What's worse than this decade's favorite soulless neophytes The Arcade Fire? The horrid lot of second-rate whiners who don't realize that there is absolutely nothing beautiful about Bruce Springsteen and post-punk once sandwiched between enough overly-emotional glam-rock aesthetic to annoy even the likes of David Bowie and his entire lineage; enter Kyp Malone's (TV on the Radio) Rain Machine.
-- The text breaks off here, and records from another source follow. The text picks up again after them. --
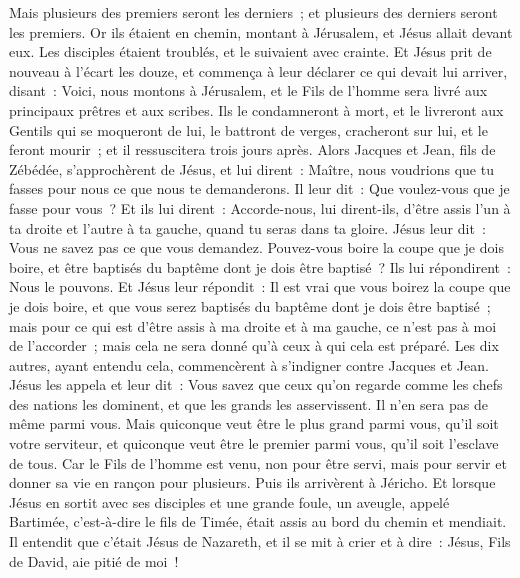 \begin{multicols}{2}
Mais plusieurs des premiers seront les derniers~; et plusieurs des derniers seront les premiers.
Or ils étaient en chemin, montant à Jérusalem, et Jésus allait devant eux. Les disciples étaient troublés, et le suivaient avec crainte. Et Jésus prit de nouveau à l'écart les douze, et commença à leur déclarer ce qui devait lui arriver,
disant~: Voici, nous montons à Jérusalem, et le Fils de l'homme sera livré aux principaux prêtres et aux scribes. Ils le condamneront à mort, et le livreront aux Gentils
qui se moqueront de lui, le battront de verges, cracheront sur lui, et le feront mourir~; et il ressuscitera trois jours après.
Alors Jacques et Jean, fils de Zébédée, s'approchèrent de Jésus, et lui dirent~: Maître, nous voudrions que tu fasses pour nous ce que nous te demanderons.
Il leur dit~: Que voulez-vous que je fasse pour vous~?
Et ils lui dirent~: Accorde-nous, lui dirent-ils, d'être assis l'un à ta droite et l'autre à ta gauche, quand tu seras dans ta gloire.
Jésus leur dit~: Vous ne savez pas ce que vous demandez. Pouvez-vous boire la coupe que je dois boire, et être baptisés du baptême dont je dois être baptisé~?
Ils lui répondirent~: Nous le pouvons. Et Jésus leur répondit~: Il est vrai que vous boirez la coupe que je dois boire, et que vous serez baptisés du baptême dont je dois être baptisé~;
mais pour ce qui est d'être assis à ma droite et à ma gauche, ce n'est pas à moi de l'accorder~; mais cela ne sera donné qu'à ceux à qui cela est préparé.
Les dix autres, ayant entendu cela, commencèrent à s'indigner contre Jacques et Jean.
Jésus les appela et leur dit~: Vous savez que ceux qu'on regarde comme les chefs des nations les dominent, et que les grands les asservissent.
Il n'en sera pas de même parmi vous. Mais quiconque veut être le plus grand parmi vous, qu'il soit votre serviteur,
et quiconque veut être le premier parmi vous, qu'il soit l'esclave de tous.
Car le Fils de l'homme est venu, non pour être servi, mais pour servir et donner sa vie en rançon pour plusieurs.
Puis ils arrivèrent à Jéricho. Et lorsque Jésus en sortit avec ses disciples et une grande foule, un aveugle, appelé Bartimée, c'est-à-dire le fils de Timée, était assis au bord du chemin et mendiait.
Il entendit que c'était Jésus de Nazareth, et il se mit à crier et à dire~: Jésus, Fils de David, aie pitié de moi~!

\end{multicols}
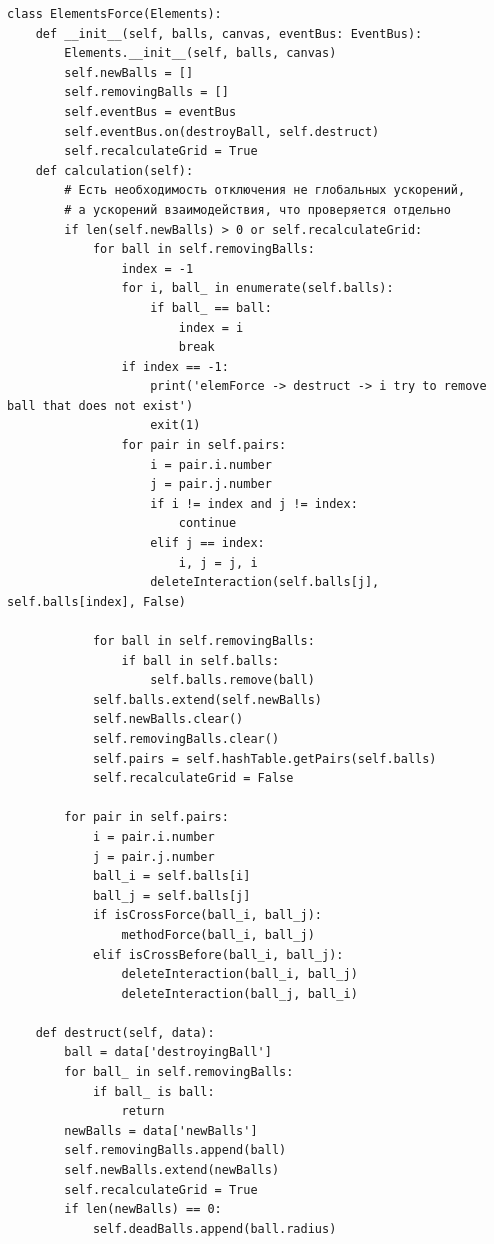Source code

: \documentclass[utf8x, 14pt, oneside, a4paper]{article}
\begin{document}
\begin{lstlisting}
class ElementsForce(Elements):
    def __init__(self, balls, canvas, eventBus: EventBus):
        Elements.__init__(self, balls, canvas)
        self.newBalls = []
        self.removingBalls = []
        self.eventBus = eventBus
        self.eventBus.on(destroyBall, self.destruct)
        self.recalculateGrid = True
    def calculation(self):
        # Есть необходимость отключения не глобальных ускорений,
        # а ускорений взаимодействия, что проверяется отдельно
        if len(self.newBalls) > 0 or self.recalculateGrid:
            for ball in self.removingBalls:
                index = -1
                for i, ball_ in enumerate(self.balls):
                    if ball_ == ball:
                        index = i
                        break
                if index == -1:
                    print('elemForce -> destruct -> i try to remove ball that does not exist')
                    exit(1)
                for pair in self.pairs:
                    i = pair.i.number
                    j = pair.j.number
                    if i != index and j != index:
                        continue
                    elif j == index:
                        i, j = j, i
                    deleteInteraction(self.balls[j], self.balls[index], False)

            for ball in self.removingBalls:
                if ball in self.balls:
                    self.balls.remove(ball)
            self.balls.extend(self.newBalls)
            self.newBalls.clear()
            self.removingBalls.clear()
            self.pairs = self.hashTable.getPairs(self.balls)
            self.recalculateGrid = False

        for pair in self.pairs:
            i = pair.i.number
            j = pair.j.number
            ball_i = self.balls[i]
            ball_j = self.balls[j]
            if isCrossForce(ball_i, ball_j):
                methodForce(ball_i, ball_j)
            elif isCrossBefore(ball_i, ball_j):
                deleteInteraction(ball_i, ball_j)
                deleteInteraction(ball_j, ball_i)

    def destruct(self, data):
        ball = data['destroyingBall']
        for ball_ in self.removingBalls:
            if ball_ is ball:
                return
        newBalls = data['newBalls']
        self.removingBalls.append(ball)
        self.newBalls.extend(newBalls)
        self.recalculateGrid = True
        if len(newBalls) == 0:
            self.deadBalls.append(ball.radius)


\end{lstlisting}
\end{document}
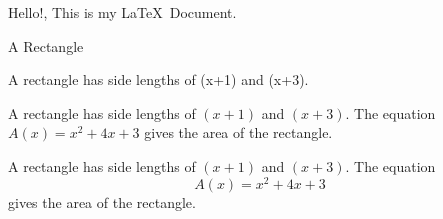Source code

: \documentclass[11pt]{article}
\begin{document}
Hello!, This is my \LaTeX\ Document.

A Rectangle

A rectangle has side lengths of (x+1) and (x+3).



A rectangle has side lengths of $(x+1)$ and $(x+3)$.
The equation ${A(x)=x^2+4x+3}$ gives the area of the rectangle.


A rectangle has side lengths of $(x+1)$ and $(x+3)$.
The equation $${A(x)=x^2+4x+3}$$ gives the area of the rectangle.
\end{document}
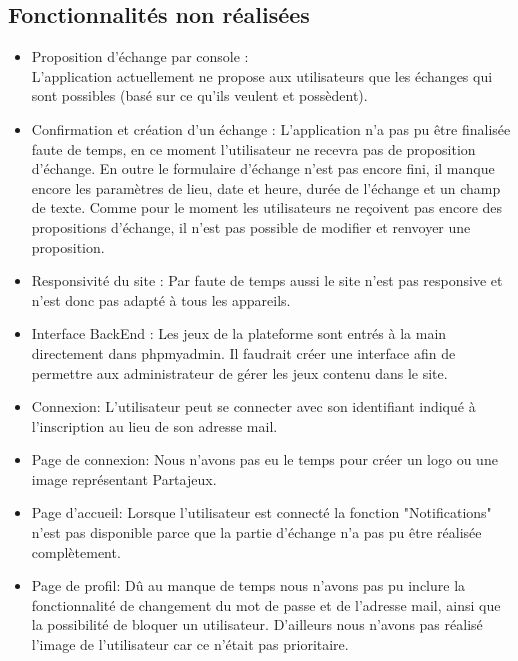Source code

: \documentclass[a4paper,12pt,abstracton,titlepage]{scrartcl}
\begin{document}
\subsection{Fonctionnalités non réalisées}
\begin{itemize}
\item Proposition d'échange par console :\\
L'application actuellement ne propose aux utilisateurs que les échanges qui sont possibles (basé sur ce qu'ils veulent et possèdent).
\item Confirmation et création d'un échange : L'application n'a pas pu être finalisée faute de temps, en ce moment l'utilisateur ne recevra pas de proposition d'échange. En outre le formulaire d'échange n'est pas encore fini, il manque encore les paramètres de lieu, date et heure, durée de l'échange et un champ de texte. Comme pour le moment les utilisateurs ne reçoivent pas encore des propositions d'échange, il n'est pas possible de modifier et renvoyer une proposition.
\item Responsivité du site : Par faute de temps aussi le site n'est pas responsive et n'est donc pas adapté à tous les appareils.
\item Interface BackEnd : Les jeux de la plateforme sont entrés à la main directement dans phpmyadmin. Il faudrait créer une interface afin de permettre aux administrateur de gérer les jeux contenu dans le site.
 \item Connexion: L'utilisateur peut se connecter avec son identifiant indiqué à l'inscription au lieu de son adresse mail.
 \item Page de connexion: Nous n'avons pas eu le temps pour créer un logo ou une image représentant Partajeux.
 \item Page d'accueil: Lorsque l'utilisateur est connecté la fonction "Notifications" n'est pas disponible parce que la partie d'échange n'a pas pu être réalisée complètement.
 \item Page de profil: Dû au manque de temps nous n'avons pas pu inclure la fonctionnalité de changement du mot de passe et de l'adresse mail, ainsi que la possibilité de bloquer un utilisateur. D'ailleurs nous n'avons pas réalisé l'image de l'utilisateur car ce n'était pas prioritaire.
\end{itemize}
\end{document}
To be "fair", Malone is pretty into it, judging by the less than a minute-long intro comprised of nothing but an uninspired, whistled jingle and a sack full of assorted percussion instruments.
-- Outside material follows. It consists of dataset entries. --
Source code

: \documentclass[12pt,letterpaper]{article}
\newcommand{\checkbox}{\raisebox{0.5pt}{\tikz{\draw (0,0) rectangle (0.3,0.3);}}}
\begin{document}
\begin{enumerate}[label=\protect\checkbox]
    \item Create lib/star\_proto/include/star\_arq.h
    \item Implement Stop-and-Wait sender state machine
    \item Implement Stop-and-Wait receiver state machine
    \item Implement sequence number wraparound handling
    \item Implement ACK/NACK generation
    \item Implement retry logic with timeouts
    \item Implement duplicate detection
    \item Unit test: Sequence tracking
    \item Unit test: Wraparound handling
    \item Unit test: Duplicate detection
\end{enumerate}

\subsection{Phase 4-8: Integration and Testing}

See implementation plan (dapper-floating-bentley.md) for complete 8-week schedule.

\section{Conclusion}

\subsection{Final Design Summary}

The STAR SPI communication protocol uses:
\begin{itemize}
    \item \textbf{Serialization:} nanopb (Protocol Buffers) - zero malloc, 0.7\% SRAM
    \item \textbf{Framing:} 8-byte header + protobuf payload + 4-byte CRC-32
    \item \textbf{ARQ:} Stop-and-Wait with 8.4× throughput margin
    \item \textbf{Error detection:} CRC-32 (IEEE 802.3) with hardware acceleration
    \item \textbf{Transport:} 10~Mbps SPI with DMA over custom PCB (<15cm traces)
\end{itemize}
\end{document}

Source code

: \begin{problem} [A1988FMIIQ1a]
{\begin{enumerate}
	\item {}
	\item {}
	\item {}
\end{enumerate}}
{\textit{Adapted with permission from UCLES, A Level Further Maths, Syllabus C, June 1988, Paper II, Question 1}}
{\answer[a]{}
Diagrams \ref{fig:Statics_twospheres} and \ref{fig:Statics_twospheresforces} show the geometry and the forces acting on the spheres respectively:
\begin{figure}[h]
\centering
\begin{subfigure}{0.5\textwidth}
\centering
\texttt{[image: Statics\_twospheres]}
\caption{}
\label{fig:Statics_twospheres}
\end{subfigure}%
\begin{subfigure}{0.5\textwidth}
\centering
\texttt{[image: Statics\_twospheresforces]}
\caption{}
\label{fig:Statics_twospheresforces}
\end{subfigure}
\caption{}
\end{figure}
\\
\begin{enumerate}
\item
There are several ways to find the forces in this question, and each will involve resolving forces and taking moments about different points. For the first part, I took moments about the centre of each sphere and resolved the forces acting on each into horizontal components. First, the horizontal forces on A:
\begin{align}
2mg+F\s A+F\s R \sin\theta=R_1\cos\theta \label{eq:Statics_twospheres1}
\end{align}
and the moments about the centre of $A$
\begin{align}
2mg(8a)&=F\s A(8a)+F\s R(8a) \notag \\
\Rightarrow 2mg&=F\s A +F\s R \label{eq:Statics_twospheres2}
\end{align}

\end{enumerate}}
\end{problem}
Seemingly drawing in inspiration from nineties acts like Sponge, eighties stars such as Springsteen and recent sixties and seventies folk throwbacks as Fleet Foxes and Beach House, Rain Machine projects a fair enough homage to said inspirations, but completely lacks any structure of its own. This is not always a bad thing, but acts wrapped in such song-heavy skins as Arcade Fire and Fleet Foxes better well ante up. Rain Machine lacks a hand at all.

Rain Machine is a valiant effort, though its efforts are not clearly defined or fully actualized, leaving this reviewer puzzled - bewildered as to what the album intends to portray and why. Tracks such as "Give Blood" lean toward a southern alt-gospel style, perhaps best showcased by Nashville band Lambchop, complete with choral accompaniment and sparse percussion, though ultimately, the effort is overturned as more poor orchestration, croons and meandering melodies obfuscate any interest it's awarded.
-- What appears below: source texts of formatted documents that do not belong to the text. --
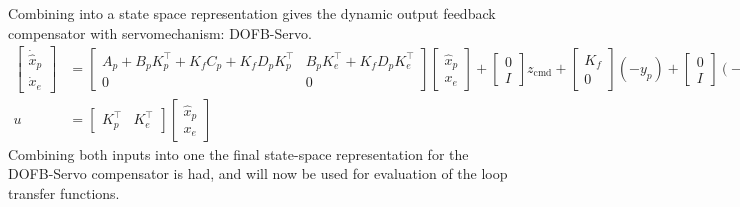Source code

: Combining into a state space representation gives the dynamic output feedback compensator with servomechanism: DOFB-Servo.
\begin{align*}
  \begin{bmatrix}
    \dot{\hat{x}}_{p} \\
    \dot{x}_{e}
  \end{bmatrix}&=
  \begin{bmatrix}
    A_{p}+B_{p}K_{p}^{\top}+K_{f}C_{p}+K_{f}D_{p}K_{p}^{\top} & B_{p}K_{e}^{\top}+K_{f}D_{p}K_{e}^{\top} \\
    0 & 0
  \end{bmatrix}
  \begin{bmatrix}
    \hat{x}_{p} \\
    x_{e}
  \end{bmatrix}+
  \begin{bmatrix}
    0 \\
    I
  \end{bmatrix}z_{\text{cmd}}+
  \begin{bmatrix}
    K_{f} \\
    0
  \end{bmatrix}(-y_{p})+
  \begin{bmatrix}
    0 \\
    I
  \end{bmatrix}(-z) \\
  u&=
  \left[
    \begin{array}{cc}
      K_{p}^{\top} & K_{e}^{\top}
    \end{array}
  \right]
  \left[
    \begin{array}{c}
      \hat{x}_{p} \\
      x_{e}
    \end{array}
  \right]
\end{align*}
Combining both inputs into one the final state-space representation for the DOFB-Servo compensator is had, and will now be used for evaluation of the loop transfer functions.


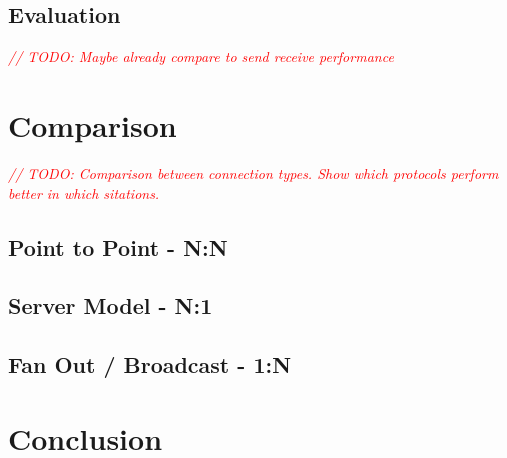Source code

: \documentclass{article}
\newcommand{\todo}[1]{\textit{\textcolor{red}{// TODO: #1} }}
\theoremstyle{plain}
\theoremstyle{definition}
\theoremstyle{remark}
\begin{document}
\subsection{Evaluation}
\todo{Maybe already compare to send receive performance}

\pagebreak


\pagebreak



\pagebreak
\section{Comparison}
\todo{Comparison between connection types. Show which protocols perform better in which sitations.}

\subsection{Point to Point - N:N}

\subsection{Server Model - N:1}

\subsection{Fan Out / Broadcast - 1:N}

\pagebreak
\section{Conclusion}



\pagebreak


{}
\end{document}
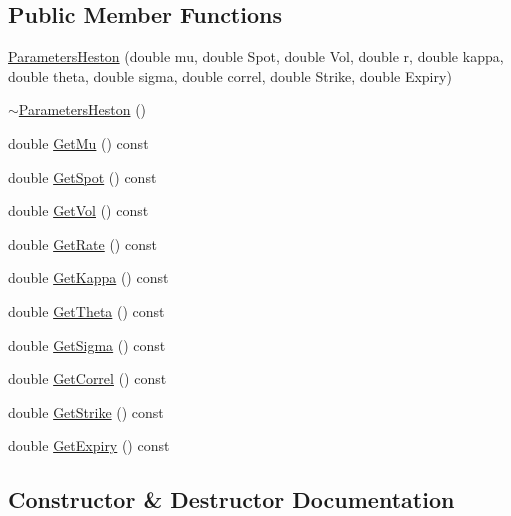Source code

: \subsection*{Public Member Functions}
\begin{DoxyCompactItemize}
\item 
\hyperlink{classParametersHeston_a8187916d8d05985e8ed3218d4920b018}{Parameters\+Heston} (double mu, double Spot, double Vol, double r, double kappa, double theta, double sigma, double correl, double Strike, double Expiry)
\item 
\hyperlink{classParametersHeston_a94ec1ac10e605de7146975e832cc2224}{$\sim$\+Parameters\+Heston} ()
\item 
double \hyperlink{classParametersHeston_ae0c438d9defb44345c803fcf567e1efc}{Get\+Mu} () const
\item 
double \hyperlink{classParametersHeston_a8b36e32042bd59f2231249c3660016ef}{Get\+Spot} () const
\item 
double \hyperlink{classParametersHeston_a5b59a5d1acaeb5af6ac7135d5ddfbe9a}{Get\+Vol} () const
\item 
double \hyperlink{classParametersHeston_af9ac94714b15a7f8fcdc6d5fb3fc30e1}{Get\+Rate} () const
\item 
double \hyperlink{classParametersHeston_acea97934c0971b431042f5c668f2c5fa}{Get\+Kappa} () const
\item 
double \hyperlink{classParametersHeston_a29677f9499c18a64d0c583fa28abced6}{Get\+Theta} () const
\item 
double \hyperlink{classParametersHeston_a787a601a3e885d3e09d6a4eb71547ae8}{Get\+Sigma} () const
\item 
double \hyperlink{classParametersHeston_a690e2f7928173c82e304eab1fb91fc08}{Get\+Correl} () const
\item 
double \hyperlink{classParametersHeston_a6da0ebecb60d4580944224dd8b7de30f}{Get\+Strike} () const
\item 
double \hyperlink{classParametersHeston_a76212feaa625ee28ad2be65fb6f0c8ec}{Get\+Expiry} () const
\end{DoxyCompactItemize}


\subsection{Constructor \& Destructor Documentation}
\hypertarget{classParametersHeston_a8187916d8d05985e8ed3218d4920b018}{}\label{classParametersHeston_a8187916d8d05985e8ed3218d4920b018} 
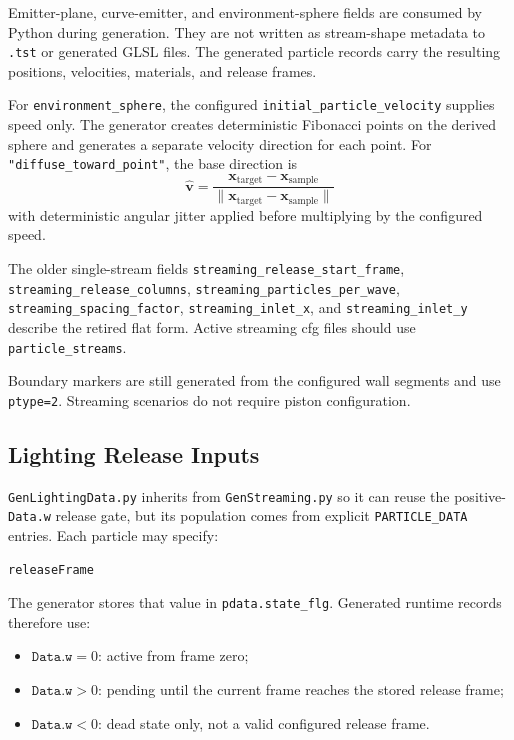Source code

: Emitter-plane, curve-emitter, and environment-sphere fields are consumed by
Python during generation.  They are not written as stream-shape metadata to
\texttt{.tst} or generated GLSL files.  The generated particle records carry
the resulting positions, velocities, materials, and release frames.

For \texttt{environment\_sphere}, the configured
\texttt{initial\_particle\_velocity} supplies speed only.  The generator
creates deterministic Fibonacci points on the derived sphere and generates a
separate velocity direction for each point.  For
\texttt{"diffuse\_toward\_point"}, the base direction is
\[
    \widehat{\mathbf v} =
    \frac{\mathbf x_{\mathrm{target}}-\mathbf x_{\mathrm{sample}}}
         {\lVert\mathbf x_{\mathrm{target}}-\mathbf x_{\mathrm{sample}}\rVert}
\]
with deterministic angular jitter applied before multiplying by the
configured speed.

The older single-stream fields
\texttt{streaming\_release\_start\_frame},
\texttt{streaming\_release\_columns},
\texttt{streaming\_particles\_per\_wave},
\texttt{streaming\_spacing\_factor},
\texttt{streaming\_inlet\_x}, and \texttt{streaming\_inlet\_y} describe the
retired flat form.  Active streaming cfg files should use
\texttt{particle\_streams}.

Boundary markers are still generated from the configured wall segments and use
\texttt{ptype=2}.  Streaming scenarios do not require piston configuration.

\subsection{Lighting Release Inputs}

\texttt{GenLightingData.py} inherits from \texttt{GenStreaming.py} so it can
reuse the positive-\texttt{Data.w} release gate, but its population comes from
explicit \texttt{PARTICLE\_DATA} entries.  Each particle may specify:
\begin{verbatim}
releaseFrame
\end{verbatim}
The generator stores that value in \texttt{pdata.state\_flg}.  Generated
runtime records therefore use:
\begin{itemize}
    \item \(\texttt{Data.w}=0\): active from frame zero;
    \item \(\texttt{Data.w}>0\): pending until the current frame reaches the
          stored release frame;
    \item \(\texttt{Data.w}<0\): dead state only, not a valid configured
          release frame.
\end{itemize}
Good examples of the Arcade Fire formula shine through tracks such as "Smiling Black Faces" and "Hold You Holy", as Malone incorporates driving post-punk percussion paired with shrieking vocals, female "hoorays!" and an unimpressive layering of plunking acoustic guitars, twanging banjos and growling overdriven electrics.

And what do you get when you add alt-rock, alt-gospel and post-punk together? Folk-rock revival. I know, it isn't a logical progression from A to D...but it's a justified description of the album's shifting aesthetic. "Driftwood Heart" packs up those southern-fried falsettos, shakes off the vest and pocket watch, and dips its unfocused musical catastrophe into a ten-ton vat of reverb - a particularly unattractive thing to behold.

Thankfully, Malone saved the interminably boring two-chorded anti-ballad for the latter half of the album, punishing those snotty, overly-critical types (such as?) with a rather miserable attempt at minimalist artistry in "Love Won't Save You"- resulting in a painfully long tirade about who-knows-what-or-why. Nearly eight minutes later, those that are still standing are doing so atop buckling knees.

After such a drab intermission among an equally drab set of sonic constructions, it's no secret the last two tracks evade detection nearly altogether; perhaps Malone attempted a tribute album, but forgot the song list and decided to wing it? If so, Kyp, note to self: never do this again. A lot more focus on song structure, lyrical integrity and meaningful instrumentation could do wonders with even the most slovenly of indie-rock flops.